First International Bank of Israel (TASE: FTIN), headed by Smadar Barber-Tsadik, posted a net profit of NIS 750 million for 2020, 13% less than in the previous year, and representing a return on equity of 8.6%.

First International is Israel’s fifth largest bank, and like its larger peers it substantially reduced its credit loss expense in the fourth quarter of last year in comparison with the previous quarters, coming close to a normal level. Its fourth quarter profit was NIS 210 million, 5.4% less than in the fourth quarter of 2019, but this included NIS 20 million in expenses on account of early retirement of employees.

Credit to the public grew by 3.5% last year, which compares with an average for the banking sector of 4.4%, while deposits from the public grew by 18%, as customers rushed to certainty in the face of volatile capital markets.

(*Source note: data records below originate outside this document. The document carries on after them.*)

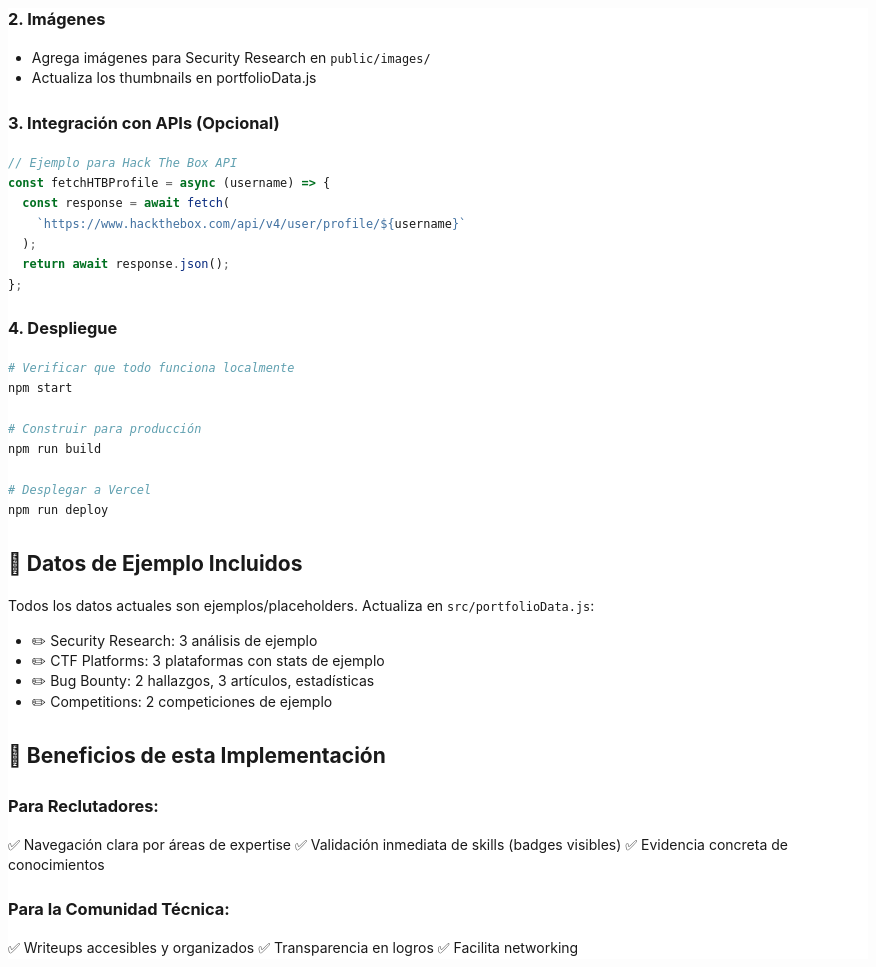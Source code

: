 ### 2. Imágenes

- Agrega imágenes para Security Research en `public/images/`
- Actualiza los thumbnails en portfolioData.js

### 3. Integración con APIs (Opcional)

```javascript
// Ejemplo para Hack The Box API
const fetchHTBProfile = async (username) => {
  const response = await fetch(
    `https://www.hackthebox.com/api/v4/user/profile/${username}`
  );
  return await response.json();
};
```

### 4. Despliegue

```bash
# Verificar que todo funciona localmente
npm start

# Construir para producción
npm run build

# Desplegar a Vercel
npm run deploy
```

## 📝 Datos de Ejemplo Incluidos

Todos los datos actuales son ejemplos/placeholders. Actualiza en `src/portfolioData.js`:

- ✏️ Security Research: 3 análisis de ejemplo
- ✏️ CTF Platforms: 3 plataformas con stats de ejemplo
- ✏️ Bug Bounty: 2 hallazgos, 3 artículos, estadísticas
- ✏️ Competitions: 2 competiciones de ejemplo

## 🎯 Beneficios de esta Implementación

### Para Reclutadores:

✅ Navegación clara por áreas de expertise
✅ Validación inmediata de skills (badges visibles)
✅ Evidencia concreta de conocimientos

### Para la Comunidad Técnica:

✅ Writeups accesibles y organizados
✅ Transparencia en logros
✅ Facilita networking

For 2020 as a whole, First International Bank posted provisions for credit losses of NIS 464 million, 236% more than in 2019, mostly in general provisions. At the end of 2020, the bank had loans of NIS 1.75 billion on which repayments were frozen; by the end of January 2021 this figure had fallen to NIS 941 million. Payments were frozen on 3.5% of the bank’s mortgage portfolio at the end of last year, the lowest proportion among Israel’s banks. The bank’s mortgage portfolio grew by 10.8% last year, and its share of the mortgage market rose from 6.6% to 6.7%. The bank with the greatest growth in market share in 2020 was Israel Discount Bank (TASE: DSCT), to 10.2% from 9.6% in 2019.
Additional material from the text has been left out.